Sejauh pengamatan penulis, ada beberapa siswa yang terpaksa tidak melanjutkan pendidikan ke jenjang yang lebih tinggi hanya karena nilainya tidak mencapai standar tes yang telah ditentukan.

Nampaknya keangkuhan sekolah untuk memasang standar kelulusan yang meroket secara tidak langsung telah mengurangi kesempatan siswa untuk melanjutkan dan mengenyam pendidikan.

Padahal seharusnya, kelulusan siswa dari suatu jenjang pendidikan sudah seharusnya dinyatakan layak untuk melanjutkan pendidikan ke jenjang yang lebih tinggi tanpa harus mengikuti tes seleksi penerimaan.
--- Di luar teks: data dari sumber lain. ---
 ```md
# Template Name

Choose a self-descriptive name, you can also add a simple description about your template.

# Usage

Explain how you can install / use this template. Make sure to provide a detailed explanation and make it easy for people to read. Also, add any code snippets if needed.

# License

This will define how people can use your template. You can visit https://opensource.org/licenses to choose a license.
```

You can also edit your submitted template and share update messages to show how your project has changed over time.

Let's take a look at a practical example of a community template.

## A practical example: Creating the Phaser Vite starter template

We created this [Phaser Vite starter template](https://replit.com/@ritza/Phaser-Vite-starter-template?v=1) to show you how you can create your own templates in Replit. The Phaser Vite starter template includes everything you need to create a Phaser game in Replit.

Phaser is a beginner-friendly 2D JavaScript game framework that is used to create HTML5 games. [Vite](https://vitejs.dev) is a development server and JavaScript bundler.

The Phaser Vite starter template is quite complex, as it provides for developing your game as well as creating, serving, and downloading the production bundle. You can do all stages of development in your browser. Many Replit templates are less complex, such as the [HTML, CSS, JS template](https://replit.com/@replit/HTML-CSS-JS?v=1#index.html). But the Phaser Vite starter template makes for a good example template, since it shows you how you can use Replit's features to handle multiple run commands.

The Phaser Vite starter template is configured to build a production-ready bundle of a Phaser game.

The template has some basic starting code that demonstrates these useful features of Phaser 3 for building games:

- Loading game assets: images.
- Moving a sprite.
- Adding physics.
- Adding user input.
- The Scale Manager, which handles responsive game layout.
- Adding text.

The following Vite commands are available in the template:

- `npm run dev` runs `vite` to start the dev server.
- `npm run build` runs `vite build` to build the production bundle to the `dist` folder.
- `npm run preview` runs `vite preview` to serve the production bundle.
Semisal siswa yang lulus SMP berarti berhak mendapatkan pendidikan di bangku SMA.

Lucunya saat ini, untuk masuk ke jenjang SMA pun, sekolah masih mewajibkan siswa untuk melewati tes seleksi penerimaan yang tak kalah hebohnya dengan ujian nasional.

Tentu saja, sebagaimana yang telah saya paparkan di atas, sekolah memasang standar kelulusan yang meroket.

Begitulah adanya, nampaknya sekolah hanya menerima siswa-siswa di atas rata-rata sementara siswa jongkok kian termarginalkan. Jikalau memang seperti ini, ini tentu saja sangat bertolak belakang dengan tujuan pendidikan untuk memanusiakan manusia.

Selain mengurangi kesempatan siswa untuk melanjutkan pendidikan, budaya sekolah yang memasang standar tinggi akan berdampak pada ketidakmerataan kualitas pendidikan.

Dalam suatu daerah misalnya, di satu sisi ada sekolah yang berkualitas dengan indikator siswa yang cerdas, sementara di sisi lain juga ada sekelumit sekolah yang siswa-siswanya di bawah rata-rata.

Makanya, jangan heran jika ada sebagian sekolah yang dicap oleh masyarakat sebagai sekolah pembuangan, yakni sekolah yang menampung (menerima) siswa yang tidak lulus tes di sekolah yang berstandar tinggi tadi. Sekolah pembuangan ini menjadi tempat pelarian semata.

Begitulah adanya, persaingan sekolah yang semakin ketat mendorong sekolah untuk meningkatkan citranya masing-masing dengan cara-cara yang tidak elegan dengan hanya menerima siswa-siswa yang cerdas. Ini dilakukan agar sekolah dapat dicap sekolah yang berkualitas.

Padahal secara esensial, sekolah seharusnya tidak perlu bangga ketika siswanya memiliki prestasi yang baik karena memang hanya menerima siswa di atas-rata-rata saat tes seleksi masuk. Namun yang sesungguhnya patut dibanggakan adalah ketika sekolah mampu mencerdaskan siswa yang tadinya memiliki kecerdasan jongkok.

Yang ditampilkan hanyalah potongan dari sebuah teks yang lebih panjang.